Un porte parole de Claude Guéant, cité par Les Echos, répond qu’ «ils viennent tout simplement du rapport de 2010 du Haut Conseil à l'Intégration (HCI) sur les défis de l'intégration à l'école». Mais ce rapport de 197 pages ne contient pas les chiffres avancés par le ministre de l’Intérieur. En plus de ses recommandations «relatives à l’expression religieuse dans les espaces publics de la République» destinées au Premier ministre, ce document consacre un de ses chapitres aux «défis sociaux de l’intégration scolaire» des enfants d’immigrés. C'est là qu'il faut aller chercher pour trouver l'origine des chiffres de M. Guéant.
Des écarts existent
Les enfants d'immigrés, selon les données du rapport, souffrent plus à l’école primaire. Mais plus ils avancent dans leurs études, mieux ils s’en sortent, si les conditions matérielles sont réunies. A l’école primaire, «plus d'un sur quatre a redoublé», contre «un sur cinq» pour les enfants dont «aucun ou un seul parent est immigré». En fin de troisième, selon toujours le constat de Haut Conseil à l’Intégration, «40% des enfants d'immigrés parviennent en seconde générale et technologique sans avoir redoublé au collège contre la moitié pour les autres élèves». Soit une différence de seulement 10%.
La différence diminue encore au lycée, même si globalement, les statistiques restent peu glorieuses. Moins d'un enfant d'immigrés sur quatre parvient au baccalauréat général et technologique sans redoublement soit environ 25%. Ce pourcentage reste en dessous de 33% pour les autres.
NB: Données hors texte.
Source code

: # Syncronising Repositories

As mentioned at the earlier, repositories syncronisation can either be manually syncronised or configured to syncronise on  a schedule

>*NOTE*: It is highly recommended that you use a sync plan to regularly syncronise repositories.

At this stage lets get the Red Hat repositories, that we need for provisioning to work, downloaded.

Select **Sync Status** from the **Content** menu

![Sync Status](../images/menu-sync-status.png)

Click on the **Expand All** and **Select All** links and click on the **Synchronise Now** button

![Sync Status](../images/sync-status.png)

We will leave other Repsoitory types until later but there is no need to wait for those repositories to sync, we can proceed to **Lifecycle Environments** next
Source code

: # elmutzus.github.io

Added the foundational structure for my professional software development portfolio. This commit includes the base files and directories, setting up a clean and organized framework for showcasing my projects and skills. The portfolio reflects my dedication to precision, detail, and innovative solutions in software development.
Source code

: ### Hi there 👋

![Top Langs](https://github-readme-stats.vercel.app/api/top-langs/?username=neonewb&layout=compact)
L'écart reste important par rapport au nombre d'enfants qui sortent du système éducatif sans qualification. Les enfants de famille immigrée sont presque deux fois plus nombreux à être concernés que les enfants avec un seul ou pas de parent immigré. Abandon, c'est ce que le ministre a dû entendre par échec scolaire.
Les pourcentages avancés : possibles, s'il y avait un enfant d'immigré pour un enfant «de souche»
Pourtant, même sur ce dernier plan, il est impossible à en arriver à un constat ne serait-ce que proche des propos de M. Guéant, selon lesquels «deux tiers des échecs scolaires, c'est l'échec d'enfants d'immigrés». L'état actuel de la population française ne le permet pas. Car la part des enfants d'immigrés reste très minoritaire dans les effectifs des écoles en France. Le rapport du HCI mentionne qu'en 1995, un seul élève sur dix, entrant au collège, était un enfant d'immigrés. Comment 10% des élèves peuvent-ils constituer 66% des échecs scolaires ? En termes absolus, ce sont les enfants «de souche» qui sont les plus touchés par l'échec scolaire.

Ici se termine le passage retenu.